Unless I see the nail marks in his hands, this is quite a beautiful, touching story. Thomas, like the other apostles, has just seen his teacher, the one whom he has placed all his hope in, die. Not only that, they are all in hiding for fear that the Roman authorities will come for them too. “It sounds too incredible to be true”, Thomas must have thought. Which we can easily find ourselves saying the same thing. “I’ll believe it when I see it!”

Which is exactly what happens. Jesus invites Thomas to come and touch his hands. Thomas touches the nail marks of mystical hope. I call it mystical hope because I just read a book this week called “Mystical Hope” by Cynthia Bourgeault. She so wonderfully explains this different type of hope that we Christians live in. We often say our hope is in the Lord and similar sayings. We are speaking of a different kind of hope than what we normally think about.

Ordinary hope is tied to an outcome, an optimistic feeling. We have a sense that things will eventually get better. Cynthia writes:

“…  there is another kind of hope also represented in the Bible that is a complete reversal of our usual way of looking at things. Beneath the “upbeat” kind of hope that parts the sea and pulls rabbits out of hats, this other hope weaves its way as a quiet, even ironic counterpoint.”

Mystical Hope is not tied to a good outcome, it has a life of its own; it has something to do with a presence; and a sensations of strength, joy, and satisfaction: an “unbearable lightness of being” that is produced from within, is how she describes it.

This Mystical Hope is not an infusion that comes and goes but is an abiding state of being. It is a wellspring of life. So when Thomas touches the nail marks he is touching mystical hope. He understands and proclaims my Lord and my God! The imagery here is important. Thomas needs to touch the wounds and the wounds are present in the risen Jesus.

Resurrection is not about doing away with pain and suffering. So many christians get lost on that errant path. They think that being a christian, means we no longer should suffer. They preach a prosperity gospel that God will bless you with a rich and pain free life if you are worthy. That is so contrary to the gospel! They are stuck in ordinary hope. If a positive outcome isn’t possible we even call it hopeless.

No, the wounds are necessary, we can’t avoid them. Resurrection doesn’t mean there isn’t pain and suffering, it means pain and suffering is transformed! The paschal mystery is New life through suffering and death. Jesus’ suffering and crucifixion is transformed, a new- resurrected life is the result. His body has the nail marks but they are no longer a source of pain and death.

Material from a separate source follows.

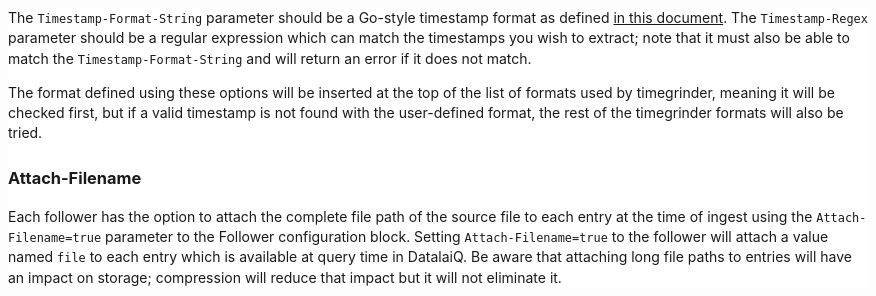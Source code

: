 The `Timestamp-Format-String` parameter should be a Go-style timestamp format as defined [in this document](https://golang.org/pkg/time/). The `Timestamp-Regex` parameter should be a regular expression which can match the timestamps you wish to extract; note that it must also be able to match the `Timestamp-Format-String` and will return an error if it does not match.

The format defined using these options will be inserted at the top of the list of formats used by timegrinder, meaning it will be checked first, but if a valid timestamp is not found with the user-defined format, the rest of the timegrinder formats will also be tried.

### Attach-Filename

Each follower has the option to attach the complete file path of the source file to each entry at the time of ingest using the `Attach-Filename=true` parameter to the Follower configuration block.  Setting `Attach-Filename=true` to the follower will attach a value named `file` to each entry which is available at query time in DatalaiQ.  Be aware that attaching long file paths to entries will have an impact on storage; compression will reduce that impact but it will not eliminate it.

Thomas’ eyes are now open and he sees and believes. Life is forever different. Ordinary hope is fleeting, Mystical Hope transforms, it’s everlasting. Mystical Hope is what enabled the martyrs and saints to live and die the way they did. It is what strengthens a dying patient on their deathbed.

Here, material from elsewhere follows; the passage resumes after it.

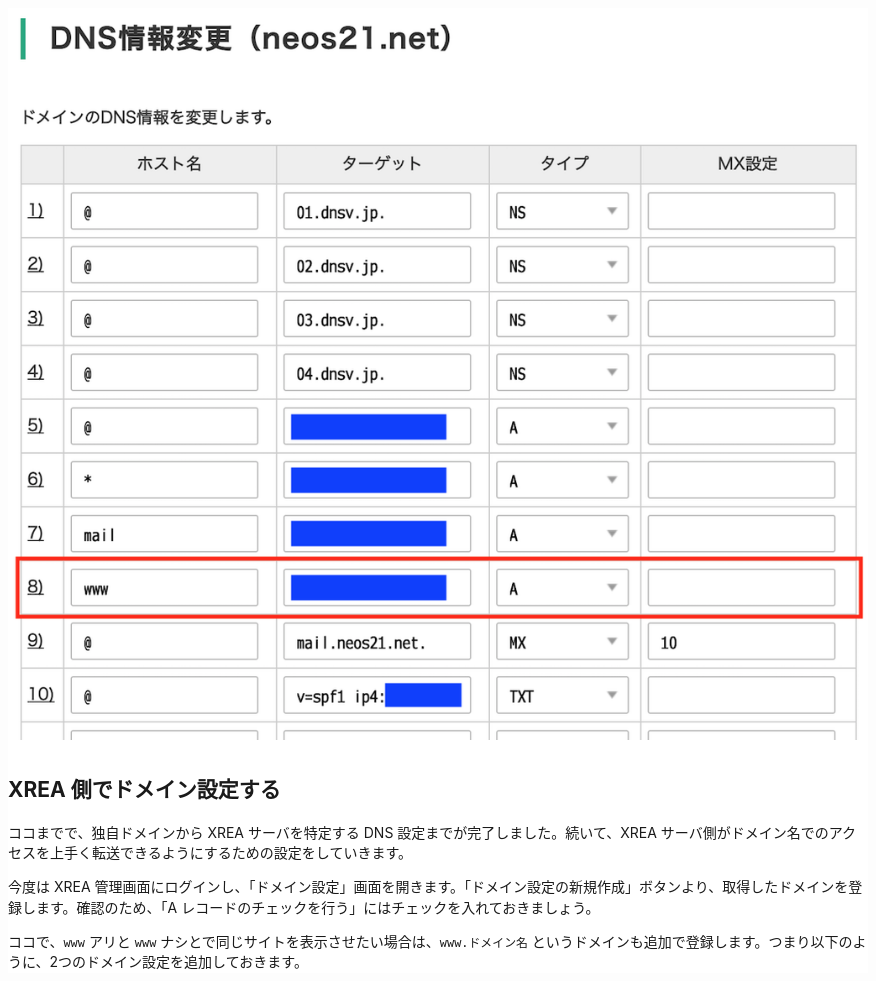 ![DNS 設定](./xrea-value-domain-ssl-03.png)


## XREA 側でドメイン設定する

ココまでで、独自ドメインから XREA サーバを特定する DNS 設定までが完了しました。続いて、XREA サーバ側がドメイン名でのアクセスを上手く転送できるようにするための設定をしていきます。

今度は XREA 管理画面にログインし、「ドメイン設定」画面を開きます。「ドメイン設定の新規作成」ボタンより、取得したドメインを登録します。確認のため、「A レコードのチェックを行う」にはチェックを入れておきましょう。

ココで、`www` アリと `www` ナシとで同じサイトを表示させたい場合は、`www.ドメイン名` というドメインも追加で登録します。つまり以下のように、2つのドメイン設定を追加しておきます。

This Covid pandemic has brought more pain and suffering to our world. As the lockdown is prolonged ordinary hope can diminish. We want a transformed life without suffering but transformation always entails death. Jesus taught us that. This pandemic is teaching us now. There are things we need to let go off, things that need to die for transformation to take place. This can happen individually and in a community, and in society. There are things for us to learn at this time – what it means to be human, to be community, to be church, how to live together. We are one human family.

After Jesus’ resurrection the apostles learned a new way of living, a new way of being. They shared things, held things in common. We have forgotten how to live together in our world today. To survive, not just healthwise but economically, we are going to have to learn this too. 

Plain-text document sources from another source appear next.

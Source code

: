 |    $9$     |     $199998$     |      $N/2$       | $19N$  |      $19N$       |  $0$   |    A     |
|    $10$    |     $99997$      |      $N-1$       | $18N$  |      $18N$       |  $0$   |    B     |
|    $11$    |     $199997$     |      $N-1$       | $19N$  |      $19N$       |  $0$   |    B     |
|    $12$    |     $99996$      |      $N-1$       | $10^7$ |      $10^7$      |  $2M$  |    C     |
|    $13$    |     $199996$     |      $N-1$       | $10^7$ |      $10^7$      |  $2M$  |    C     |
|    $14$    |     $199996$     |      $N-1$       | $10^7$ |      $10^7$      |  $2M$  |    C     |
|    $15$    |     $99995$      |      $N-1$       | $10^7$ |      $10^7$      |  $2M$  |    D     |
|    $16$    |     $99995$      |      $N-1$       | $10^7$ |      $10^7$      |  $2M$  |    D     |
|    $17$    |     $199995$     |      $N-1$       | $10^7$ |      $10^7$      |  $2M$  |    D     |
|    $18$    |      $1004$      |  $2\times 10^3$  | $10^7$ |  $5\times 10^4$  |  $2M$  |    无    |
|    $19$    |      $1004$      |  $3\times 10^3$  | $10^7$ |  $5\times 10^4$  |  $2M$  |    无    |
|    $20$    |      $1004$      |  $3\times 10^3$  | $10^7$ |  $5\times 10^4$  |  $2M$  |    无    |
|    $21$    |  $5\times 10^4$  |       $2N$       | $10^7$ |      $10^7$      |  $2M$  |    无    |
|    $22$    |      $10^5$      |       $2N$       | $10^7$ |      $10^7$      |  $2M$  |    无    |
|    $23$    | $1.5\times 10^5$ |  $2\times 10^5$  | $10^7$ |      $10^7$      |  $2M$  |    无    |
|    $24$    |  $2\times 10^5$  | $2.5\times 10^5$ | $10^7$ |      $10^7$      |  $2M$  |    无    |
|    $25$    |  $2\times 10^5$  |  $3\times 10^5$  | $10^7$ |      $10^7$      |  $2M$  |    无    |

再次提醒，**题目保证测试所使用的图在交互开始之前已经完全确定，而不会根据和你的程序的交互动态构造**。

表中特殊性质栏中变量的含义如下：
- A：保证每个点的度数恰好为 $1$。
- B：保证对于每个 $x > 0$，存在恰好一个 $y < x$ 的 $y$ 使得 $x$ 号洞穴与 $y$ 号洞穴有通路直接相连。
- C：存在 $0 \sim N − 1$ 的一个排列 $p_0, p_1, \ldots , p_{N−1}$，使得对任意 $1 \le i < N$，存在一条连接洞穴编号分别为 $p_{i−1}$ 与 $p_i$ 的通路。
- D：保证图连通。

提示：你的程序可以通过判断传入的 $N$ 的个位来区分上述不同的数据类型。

Our hope is not the ordinary hope, a wish that better days are to come. We drink from the wellspring of Hope that is at our very core of our human personhood. That Mystical Hope is the body of Christ. It transforms our pain & suffering into an instrument of new life. The grace of the risen Christ can transform the effects of this pandemic but we have to let things die. Like I said on Holy Thursday, the container is broken. So we, like Thomas, need to touch the nail mark of Mystical Hope.

Fr Matthew Pyrc SJ

Fr Matthew Pyrc SJ (born Flint, Michigan 1964; entered the Jesuits 2006; ordained 2014) is a Jesuit currently completing his Jesuit formation in South Africa. He originally comes from the United States and has previously worked in University Ministry and has taught and been chaplain to students at a high school in California. He is interested in Ignatian Spirituality and world religions. He is currently interning at the Jesuit Institute and spotlight.africa.